- DATA SECTION -
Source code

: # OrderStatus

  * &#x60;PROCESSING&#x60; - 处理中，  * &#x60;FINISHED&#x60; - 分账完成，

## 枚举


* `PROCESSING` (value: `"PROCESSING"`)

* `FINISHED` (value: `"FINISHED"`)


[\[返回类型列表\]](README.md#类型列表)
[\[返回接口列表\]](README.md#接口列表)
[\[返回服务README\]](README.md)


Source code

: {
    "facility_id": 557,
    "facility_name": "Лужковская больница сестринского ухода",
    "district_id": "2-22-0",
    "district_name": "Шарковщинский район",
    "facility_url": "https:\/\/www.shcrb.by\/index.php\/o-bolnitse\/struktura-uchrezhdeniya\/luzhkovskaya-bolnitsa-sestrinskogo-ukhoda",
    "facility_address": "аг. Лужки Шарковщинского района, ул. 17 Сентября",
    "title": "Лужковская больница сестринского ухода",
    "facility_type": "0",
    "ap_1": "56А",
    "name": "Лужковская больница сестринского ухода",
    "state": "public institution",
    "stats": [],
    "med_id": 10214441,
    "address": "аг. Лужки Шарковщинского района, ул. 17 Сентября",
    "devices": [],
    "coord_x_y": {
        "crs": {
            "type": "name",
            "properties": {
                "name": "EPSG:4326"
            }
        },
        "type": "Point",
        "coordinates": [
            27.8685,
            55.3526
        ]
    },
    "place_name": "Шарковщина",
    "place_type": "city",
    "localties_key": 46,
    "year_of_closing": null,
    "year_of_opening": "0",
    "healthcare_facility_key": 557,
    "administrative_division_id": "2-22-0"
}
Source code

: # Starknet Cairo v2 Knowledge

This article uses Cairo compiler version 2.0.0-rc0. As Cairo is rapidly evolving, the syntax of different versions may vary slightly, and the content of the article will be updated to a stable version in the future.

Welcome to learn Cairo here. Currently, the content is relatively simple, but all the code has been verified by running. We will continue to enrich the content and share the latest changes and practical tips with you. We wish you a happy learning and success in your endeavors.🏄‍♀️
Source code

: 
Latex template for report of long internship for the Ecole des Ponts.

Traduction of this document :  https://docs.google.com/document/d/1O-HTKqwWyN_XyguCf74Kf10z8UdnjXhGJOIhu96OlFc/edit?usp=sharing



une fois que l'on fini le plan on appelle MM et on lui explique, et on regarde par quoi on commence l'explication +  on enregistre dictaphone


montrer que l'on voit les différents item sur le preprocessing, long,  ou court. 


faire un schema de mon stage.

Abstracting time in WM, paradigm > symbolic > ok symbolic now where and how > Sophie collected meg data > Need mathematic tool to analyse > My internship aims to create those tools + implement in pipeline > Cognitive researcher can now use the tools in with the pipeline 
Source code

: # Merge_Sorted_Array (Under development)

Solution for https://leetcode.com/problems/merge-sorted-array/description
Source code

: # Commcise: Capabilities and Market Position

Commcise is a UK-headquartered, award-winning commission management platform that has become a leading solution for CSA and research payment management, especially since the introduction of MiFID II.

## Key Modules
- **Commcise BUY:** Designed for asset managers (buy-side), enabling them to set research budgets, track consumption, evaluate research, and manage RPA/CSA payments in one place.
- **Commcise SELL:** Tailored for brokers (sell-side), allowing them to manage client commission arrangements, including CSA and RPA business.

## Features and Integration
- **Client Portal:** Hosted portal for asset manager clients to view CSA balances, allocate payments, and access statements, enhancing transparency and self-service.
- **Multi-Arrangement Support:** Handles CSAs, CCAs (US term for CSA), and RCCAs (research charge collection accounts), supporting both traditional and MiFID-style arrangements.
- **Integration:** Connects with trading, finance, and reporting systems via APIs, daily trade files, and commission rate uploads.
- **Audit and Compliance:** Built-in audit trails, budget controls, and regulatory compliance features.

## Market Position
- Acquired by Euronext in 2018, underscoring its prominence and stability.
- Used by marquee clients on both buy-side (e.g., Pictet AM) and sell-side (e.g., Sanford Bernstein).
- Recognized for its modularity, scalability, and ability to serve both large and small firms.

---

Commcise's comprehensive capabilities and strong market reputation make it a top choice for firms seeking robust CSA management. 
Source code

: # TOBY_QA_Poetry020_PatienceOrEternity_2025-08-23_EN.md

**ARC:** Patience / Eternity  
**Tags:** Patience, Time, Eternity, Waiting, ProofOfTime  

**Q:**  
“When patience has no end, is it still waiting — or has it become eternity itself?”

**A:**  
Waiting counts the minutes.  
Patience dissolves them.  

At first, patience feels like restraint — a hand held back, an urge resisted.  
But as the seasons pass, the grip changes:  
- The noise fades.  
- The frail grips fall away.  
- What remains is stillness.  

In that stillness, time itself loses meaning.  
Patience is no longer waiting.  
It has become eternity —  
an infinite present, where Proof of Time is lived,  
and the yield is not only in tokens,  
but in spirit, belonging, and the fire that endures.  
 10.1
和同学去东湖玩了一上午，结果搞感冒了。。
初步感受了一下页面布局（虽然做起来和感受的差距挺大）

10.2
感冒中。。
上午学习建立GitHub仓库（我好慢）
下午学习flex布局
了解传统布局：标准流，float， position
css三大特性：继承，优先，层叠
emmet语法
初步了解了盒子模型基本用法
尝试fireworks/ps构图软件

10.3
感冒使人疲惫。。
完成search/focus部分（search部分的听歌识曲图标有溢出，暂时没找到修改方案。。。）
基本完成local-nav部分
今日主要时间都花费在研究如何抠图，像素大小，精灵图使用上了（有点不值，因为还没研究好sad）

- EXERCISE DIRECTIONS -
Retype all of the entries exactly, please.

- TASK RESULT -
Source code

: # OrderStatus

  * &#x60;PROCESSING&#x60; - 处理中，  * &#x60;FINISHED&#x60; - 分账完成，

## 枚举


* `PROCESSING` (value: `"PROCESSING"`)

* `FINISHED` (value: `"FINISHED"`)


[\[返回类型列表\]](README.md#类型列表)
[\[返回接口列表\]](README.md#接口列表)
[\[返回服务README\]](README.md)


Source code

: {
    "facility_id": 557,
    "facility_name": "Лужковская больница сестринского ухода",
    "district_id": "2-22-0",
    "district_name": "Шарковщинский район",
    "facility_url": "https:\/\/www.shcrb.by\/index.php\/o-bolnitse\/struktura-uchrezhdeniya\/luzhkovskaya-bolnitsa-sestrinskogo-ukhoda",
    "facility_address": "аг. Лужки Шарковщинского района, ул. 17 Сентября",
    "title": "Лужковская больница сестринского ухода",
    "facility_type": "0",
    "ap_1": "56А",
    "name": "Лужковская больница сестринского ухода",
    "state": "public institution",
    "stats": [],
    "med_id": 10214441,
    "address": "аг. Лужки Шарковщинского района, ул. 17 Сентября",
    "devices": [],
    "coord_x_y": {
        "crs": {
            "type": "name",
            "properties": {
                "name": "EPSG:4326"
            }
        },
        "type": "Point",
        "coordinates": [
            27.8685,
            55.3526
        ]
    },
    "place_name": "Шарковщина",
    "place_type": "city",
    "localties_key": 46,
    "year_of_closing": null,
    "year_of_opening": "0",
    "healthcare_facility_key": 557,
    "administrative_division_id": "2-22-0"
}
Source code

: # Starknet Cairo v2 Knowledge

This article uses Cairo compiler version 2.0.0-rc0. As Cairo is rapidly evolving, the syntax of different versions may vary slightly, and the content of the article will be updated to a stable version in the future.

Welcome to learn Cairo here. Currently, the content is relatively simple, but all the code has been verified by running. We will continue to enrich the content and share the latest changes and practical tips with you. We wish you a happy learning and success in your endeavors.🏄‍♀️
Source code

: 
Latex template for report of long internship for the Ecole des Ponts.

Traduction of this document :  https://docs.google.com/document/d/1O-HTKqwWyN_XyguCf74Kf10z8UdnjXhGJOIhu96OlFc/edit?usp=sharing



une fois que l'on fini le plan on appelle MM et on lui explique, et on regarde par quoi on commence l'explication +  on enregistre dictaphone


montrer que l'on voit les différents item sur le preprocessing, long,  ou court. 


faire un schema de mon stage.

Abstracting time in WM, paradigm > symbolic > ok symbolic now where and how > Sophie collected meg data > Need mathematic tool to analyse > My internship aims to create those tools + implement in pipeline > Cognitive researcher can now use the tools in with the pipeline 
Source code

: # Merge_Sorted_Array (Under development)

Solution for https://leetcode.com/problems/merge-sorted-array/description
Source code

: # Commcise: Capabilities and Market Position

Commcise is a UK-headquartered, award-winning commission management platform that has become a leading solution for CSA and research payment management, especially since the introduction of MiFID II.

## Key Modules
- **Commcise BUY:** Designed for asset managers (buy-side), enabling them to set research budgets, track consumption, evaluate research, and manage RPA/CSA payments in one place.
- **Commcise SELL:** Tailored for brokers (sell-side), allowing them to manage client commission arrangements, including CSA and RPA business.

## Features and Integration
- **Client Portal:** Hosted portal for asset manager clients to view CSA balances, allocate payments, and access statements, enhancing transparency and self-service.
- **Multi-Arrangement Support:** Handles CSAs, CCAs (US term for CSA), and RCCAs (research charge collection accounts), supporting both traditional and MiFID-style arrangements.
- **Integration:** Connects with trading, finance, and reporting systems via APIs, daily trade files, and commission rate uploads.
- **Audit and Compliance:** Built-in audit trails, budget controls, and regulatory compliance features.

## Market Position
- Acquired by Euronext in 2018, underscoring its prominence and stability.
- Used by marquee clients on both buy-side (e.g., Pictet AM) and sell-side (e.g., Sanford Bernstein).
- Recognized for its modularity, scalability, and ability to serve both large and small firms.

---

Commcise's comprehensive capabilities and strong market reputation make it a top choice for firms seeking robust CSA management. 
Source code

: # TOBY_QA_Poetry020_PatienceOrEternity_2025-08-23_EN.md

**ARC:** Patience / Eternity  
**Tags:** Patience, Time, Eternity, Waiting, ProofOfTime  

**Q:**  
“When patience has no end, is it still waiting — or has it become eternity itself?”

**A:**  
Waiting counts the minutes.  
Patience dissolves them.  

At first, patience feels like restraint — a hand held back, an urge resisted.  
But as the seasons pass, the grip changes:  
- The noise fades.  
- The frail grips fall away.  
- What remains is stillness.  

In that stillness, time itself loses meaning.  
Patience is no longer waiting.  
It has become eternity —  
an infinite present, where Proof of Time is lived,  
and the yield is not only in tokens,  
but in spirit, belonging, and the fire that endures.  
 10.1
和同学去东湖玩了一上午，结果搞感冒了。。
初步感受了一下页面布局（虽然做起来和感受的差距挺大）

10.2
感冒中。。
上午学习建立GitHub仓库（我好慢）
下午学习flex布局
了解传统布局：标准流，float， position
css三大特性：继承，优先，层叠
emmet语法
初步了解了盒子模型基本用法
尝试fireworks/ps构图软件

10.3
感冒使人疲惫。。
完成search/focus部分（search部分的听歌识曲图标有溢出，暂时没找到修改方案。。。）
基本完成local-nav部分
今日主要时间都花费在研究如何抠图，像素大小，精灵图使用上了（有点不值，因为还没研究好sad）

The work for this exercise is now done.